Wisconsin's Attorney General To Appeal Temporary Voter ID Injunction

Photo: HNG

The GOP wants to keep more than 220, 000 voting-age minorities and elderly from voting in the April presidential election.

By H. Nelson Goodson
March 8, 2012

Madison - On Wednesday, the Republican State Attorney General J.B. Van Hollen announced that he will appeal Dane County Judge David Flanagan's decision to grant a temporary injunction to halt the implementation of the Voter ID law for the April 3 presidential election. A hearing to continue the injunction is set for April 16, but Van Hollen is confident he will overturn Judge Flanagan's injunction before the April election.
Judge Flanagan believes that the Voter ID law will keep about 220,000 voting-age minority and elderly citizens from voting due to burdens that the law puts forth. Most of them can't afford to pay between $10 to $40 for a birth certificate and other barriers arise that keeps citizens from getting birth certificates.
The state provided at least $6 million to pay for free state ID's for the purpose of voting, but the Republican control legislature, the Department of Motor Vehicle (DMV) administration and Governor Scott Walker (R) believe that DMV workers shouldn't voluntarily offer free ID's unless those seeking them ask for them.
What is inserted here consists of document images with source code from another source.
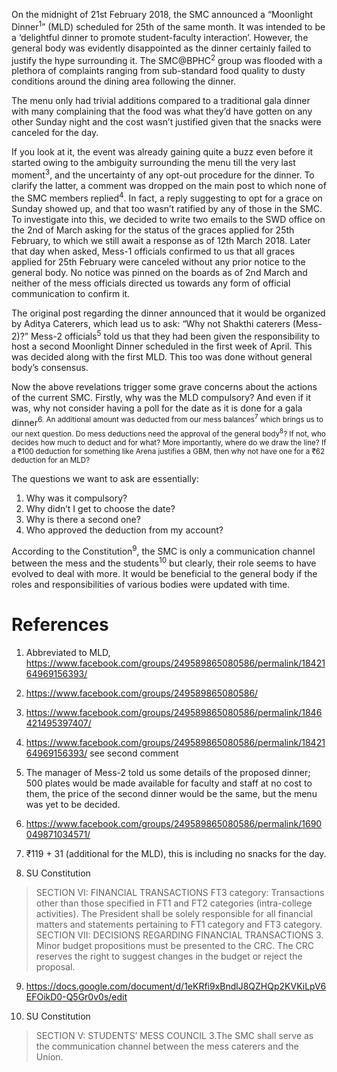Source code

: <!-- TITLE: Moonlight Dinner 2018 -->
<!-- SUBTITLE: A quick summary of Moonlight Dinner 2018 -->

On the midnight of 21st February 2018, the SMC announced a “Moonlight Dinner<sup>1</sup>” (MLD) scheduled for 25th of the same month. It was intended to be a ‘delightful dinner to promote student-faculty interaction’. However, the general body was evidently disappointed as the dinner certainly failed to justify the hype surrounding it. The SMC@BPHC<sup>2</sup> group was flooded with a plethora of complaints ranging from sub-standard food quality to dusty conditions around the dining area following the dinner.

The menu only had trivial additions compared to a traditional gala dinner with many complaining that the food was what they’d have gotten on any other Sunday night and the cost wasn’t justified given that the snacks were canceled for the day.

If you look at it, the event was already gaining quite a buzz even before it started owing to the ambiguity surrounding the menu till the very last moment<sup>3</sup>, and the uncertainty of any opt-out procedure for the dinner. To clarify the latter, a comment was dropped on the main post to which none of the SMC members replied<sup>4</sup>. In fact, a reply suggesting to opt for a grace on Sunday showed up, and that too wasn’t ratified by any of those in the SMC. To investigate into this, we decided to write two emails to the SWD office on the 2nd of March asking for the status of the graces applied for 25th February, to which we still await a response as of 12th March 2018. Later that day when asked, Mess-1 officials confirmed to us that all graces applied for 25th February were canceled without any prior notice to the general body. No notice was pinned on the boards as of 2nd March and neither of the mess officials directed us towards any form of official communication to confirm it.

The original post regarding the dinner announced that it would be organized by Aditya Caterers, which lead us to ask: “Why not Shakthi caterers (Mess-2)?” Mess-2 officials<sup>5</sup> told us that they had been given the responsibility to host a second Moonlight Dinner scheduled in the first week of April. This was decided along with the first MLD. This too was done without general body’s consensus.

Now the above revelations trigger some grave concerns about the actions of the current SMC. Firstly, why was the MLD compulsory? And even if it was, why not consider having a poll for the date as it is done for a gala dinner<sup>6</up>. An additional amount was deducted from our mess balances<sup>7</sup> which brings us to our next question. Do mess deductions need the approval of the general body<sup>8</sup>? If not, who decides how much to deduct and for what? More importantly, where do we draw the line? If a ₹100 deduction for something like Arena justifies a GBM, then why not have one for a ₹62 deduction for an MLD?

The questions we want to ask are essentially:

1.	Why was it compulsory?
2.	Why didn’t I get to choose the date? 
3.	Why is there a second one?
4.	Who approved the deduction from my account?



According to the Constitution<sup>9</sup>, the SMC is only a communication channel between the mess and the students<sup>10</sup> but clearly, their role seems to have evolved to deal with more. It would be beneficial to the general body if the roles and responsibilities of various bodies were updated with time.

# References

1. Abbreviated to MLD, https://www.facebook.com/groups/249589865080586/permalink/1842164969156393/ 

2. https://www.facebook.com/groups/249589865080586/ 

3. https://www.facebook.com/groups/249589865080586/permalink/1846421495397407/ 

4. https://www.facebook.com/groups/249589865080586/permalink/1842164969156393/ see second comment

5. The manager of Mess-2 told us some details of the proposed dinner; 500 plates would be made available for faculty and staff at no cost to them, the price of the second dinner would be the same, but the menu was yet to be decided. 

6. https://www.facebook.com/groups/249589865080586/permalink/1690049871034571/

7. ₹119 + 31 (additional for the MLD), this is including no snacks for the day. 

8. SU Constitution
> SECTION VI: FINANCIAL TRANSACTIONS 
> FT3 category: Transactions other than those specified in FT1 and FT2 categories (intra-college activities).
> The President shall be solely responsible for all financial matters and statements pertaining to FT1 category and FT3 category. 
> SECTION VII: DECISIONS REGARDING FINANCIAL TRANSACTIONS
> 3. Minor budget propositions must be presented to the CRC. The CRC reserves the right to suggest changes in the budget or reject the proposal.

9. https://docs.google.com/document/d/1eKRfi9xBndlJ8QZHQp2KVKiLpV6EFOikD0-Q5Gr0v0s/edit 

10. SU Constitution
> SECTION V: STUDENTS’ MESS COUNCIL
> 3.The SMC shall serve as the communication channel between the mess caterers and the Union.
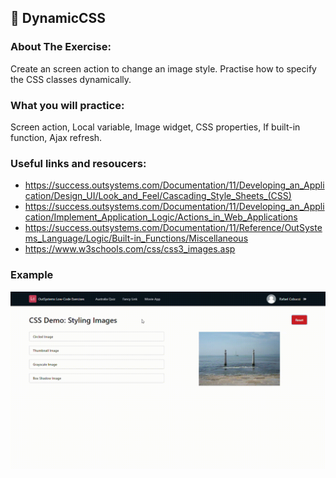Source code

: ## :ledger: DynamicCSS

### About The Exercise:

Create an screen action to change an image style. Practise how to specify the CSS classes dynamically.

### What you will practice:

Screen action, Local variable, Image widget, CSS properties, If built-in function, Ajax refresh.

### Useful links and resoucers:

- https://success.outsystems.com/Documentation/11/Developing_an_Application/Design_UI/Look_and_Feel/Cascading_Style_Sheets_(CSS)
- https://success.outsystems.com/Documentation/11/Developing_an_Application/Implement_Application_Logic/Actions_in_Web_Applications
- https://success.outsystems.com/Documentation/11/Reference/OutSystems_Language/Logic/Built-in_Functions/Miscellaneous
- https://www.w3schools.com/css/css3_images.asp

### Example
![OutSystems Image](./Samples/DynamicCSS.gif)

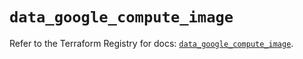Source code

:# `data_google_compute_image`

Refer to the Terraform Registry for docs: [`data_google_compute_image`](https://registry.terraform.io/providers/hashicorp/google/6.38.0/docs/data-sources/compute_image).
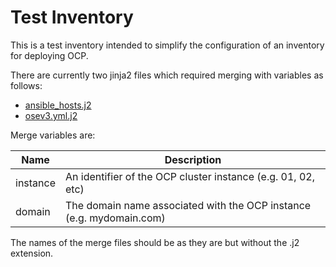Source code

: # Test Inventory

This is a test inventory intended to simplify the configuration of an inventory for deploying OCP.

There are currently two jinja2 files which required merging with variables as follows:

- [ansible_hosts.j2](ansible_hosts.j2)
- [osev3.yml.j2](./group_vars/osev3.yml.j2)

Merge variables are:

| Name | Description |
|---|---|
| instance | An identifier of the OCP cluster instance (e.g. 01, 02, etc) |
| domain | The domain name associated with the OCP instance (e.g. mydomain.com) |

The names of the merge files should be as they are but without the .j2 extension.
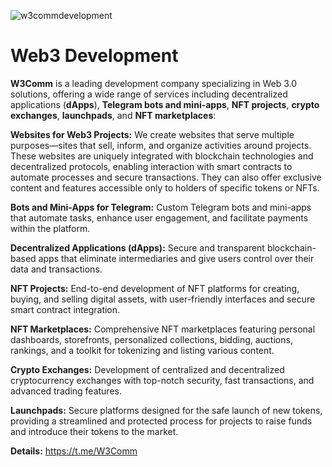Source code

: ![w3commdevelopment](https://github.com/user-attachments/assets/52290b03-e481-4305-afd6-e9a7f9007e6f)

# Web3 Development

**W3Comm** is a leading development company specializing in Web 3.0 solutions, offering a wide range of services including decentralized applications (**dApps**), **Telegram bots and mini-apps**, **NFT projects**, **crypto exchanges**, **launchpads**, and **NFT marketplaces**:

**Websites for Web3 Projects:** We create websites that serve multiple purposes—sites that sell, inform, and organize activities around projects. These websites are uniquely integrated with blockchain technologies and decentralized protocols, enabling interaction with smart contracts to automate processes and secure transactions. They can also offer exclusive content and features accessible only to holders of specific tokens or NFTs.

**Bots and Mini-Apps for Telegram:** Custom Telegram bots and mini-apps that automate tasks, enhance user engagement, and facilitate payments within the platform.

**Decentralized Applications (dApps):** Secure and transparent blockchain-based apps that eliminate intermediaries and give users control over their data and transactions.

**NFT Projects:** End-to-end development of NFT platforms for creating, buying, and selling digital assets, with user-friendly interfaces and secure smart contract integration.

**NFT Marketplaces:** Comprehensive NFT marketplaces featuring personal dashboards, storefronts, personalized collections, bidding, auctions, rankings, and a toolkit for tokenizing and listing various content.

**Crypto Exchanges:** Development of centralized and decentralized cryptocurrency exchanges with top-notch security, fast transactions, and advanced trading features.

**Launchpads:** Secure platforms designed for the safe launch of new tokens, providing a streamlined and protected process for projects to raise funds and introduce their tokens to the market.

**Details:** https://t.me/W3Comm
But, the Milwaukee Chase Ave. DMV Service Center became the first agency to ignore a directive from public officials and the DMV administration not to voluntarily offer ID's several months ago and posted signs in both English and Spanish offering the free state ID's for voting purposes.
Van Hollen's appeal of Judge Flanagan's injunction could very well keep more than 220,000 avid statewide voters from actually voting in future elections, if they can't get the required documents to apply for a state ID to vote.
Van Hollen said, "The vast majority of eligible electors either has a qualifying photo ID or can obtain one without significant burdens. For the rest, the law makes accommodations to reduce any potential burden. These accommodations include a delayed effective date, a legislatively mandated educational campaign, a requirement that the Government Accountability Board provide assistance to electors in obtaining identification, and exemptions for military personnel, and those suffering from certain disabilities."
The Voter ID lawsuit was filed by the Milwaukee Branch of the NAACP and Voces de la Frontera, a workers and immigrant rights non-profit organization. Both groups celebrated a victory on Tuesday and believe that Judge Flanagan made the right decision to block the Voter ID from implementation. Judge Flanagan says, the groups have enough just cause to prevail.
The Republican controlled legislature and the Wisconsin GOP are claiming that Judge Flanagan should have excused himself from the case because in November he signed his wife's Recall Scott Walker petition. Walker signed the Voter ID bill into law.
The Republican Party of Wisconsin (RPW) on Wednesday filed a complaint against Dane County Judge Flanagan with the Wisconsin Judicial Commission claiming Flanagan failed to disclose that he signed a recall Walker petition. The RPW requested "a full investigation be conducted into the failure of Dane County Judge David Flanagan to maintain the appearance of impartiality in the Voter ID case before his court. Governor Walker is listed as a defendant in the case, and by signing a petition to recall the Governor, Judge Flanagan made his bias clear." (RPW's Judge Flanagan complaint at link:
The Republicans are accused by Democrats of trying to keep low-income minorities from voting to set the stage for a Republican presidential candidate to win Wisconsin in an efford to oust President Barack H. Obama (D-IL) from office in 2012.